What to produce => Provide a verbatim copy of all the records below, leaving the images out.

Data to use =>

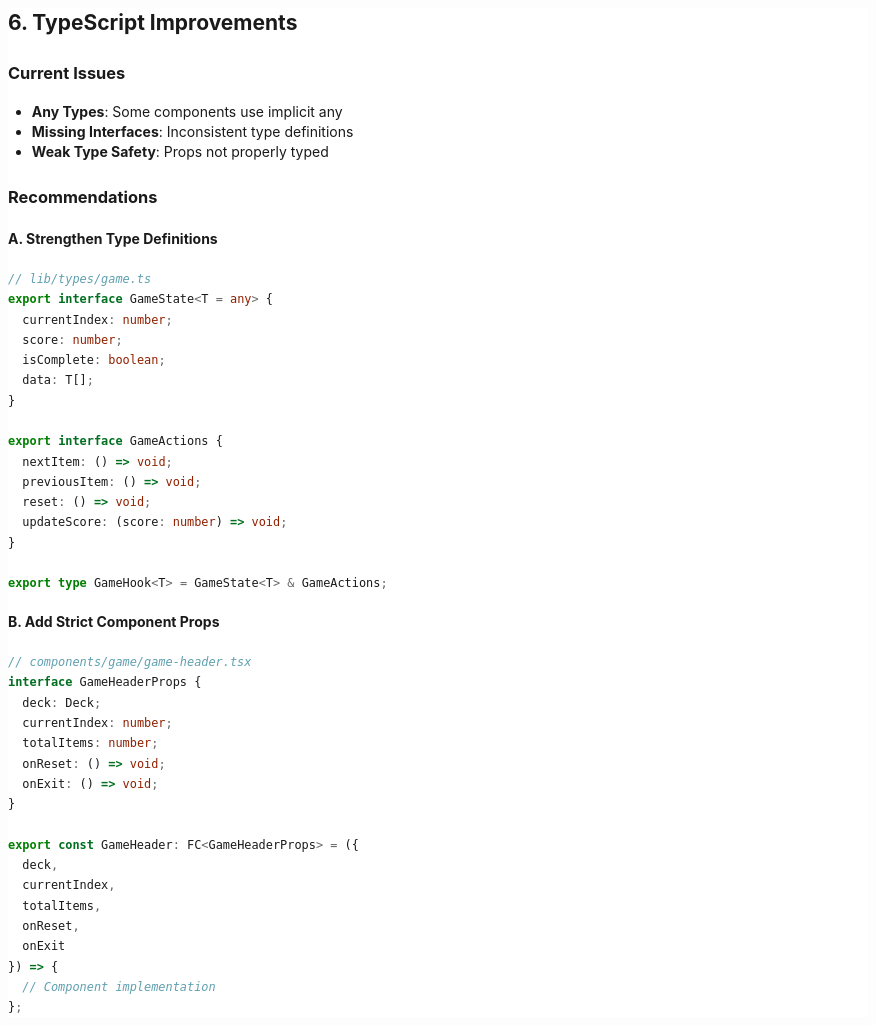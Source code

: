 ## 6. TypeScript Improvements

### Current Issues
- **Any Types**: Some components use implicit any
- **Missing Interfaces**: Inconsistent type definitions
- **Weak Type Safety**: Props not properly typed

### Recommendations

#### A. Strengthen Type Definitions
```typescript
// lib/types/game.ts
export interface GameState<T = any> {
  currentIndex: number;
  score: number;
  isComplete: boolean;
  data: T[];
}

export interface GameActions {
  nextItem: () => void;
  previousItem: () => void;
  reset: () => void;
  updateScore: (score: number) => void;
}

export type GameHook<T> = GameState<T> & GameActions;
```

#### B. Add Strict Component Props
```typescript
// components/game/game-header.tsx
interface GameHeaderProps {
  deck: Deck;
  currentIndex: number;
  totalItems: number;
  onReset: () => void;
  onExit: () => void;
}

export const GameHeader: FC<GameHeaderProps> = ({ 
  deck, 
  currentIndex, 
  totalItems, 
  onReset, 
  onExit 
}) => {
  // Component implementation
};
```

Response box =>
Source code

: ## 6. TypeScript Improvements

### Current Issues
- **Any Types**: Some components use implicit any
- **Missing Interfaces**: Inconsistent type definitions
- **Weak Type Safety**: Props not properly typed

### Recommendations

#### A. Strengthen Type Definitions
```typescript
// lib/types/game.ts
export interface GameState<T = any> {
  currentIndex: number;
  score: number;
  isComplete: boolean;
  data: T[];
}

export interface GameActions {
  nextItem: () => void;
  previousItem: () => void;
  reset: () => void;
  updateScore: (score: number) => void;
}

export type GameHook<T> = GameState<T> & GameActions;
```

#### B. Add Strict Component Props
```typescript
// components/game/game-header.tsx
interface GameHeaderProps {
  deck: Deck;
  currentIndex: number;
  totalItems: number;
  onReset: () => void;
  onExit: () => void;
}

export const GameHeader: FC<GameHeaderProps> = ({ 
  deck, 
  currentIndex, 
  totalItems, 
  onReset, 
  onExit 
}) => {
  // Component implementation
};
```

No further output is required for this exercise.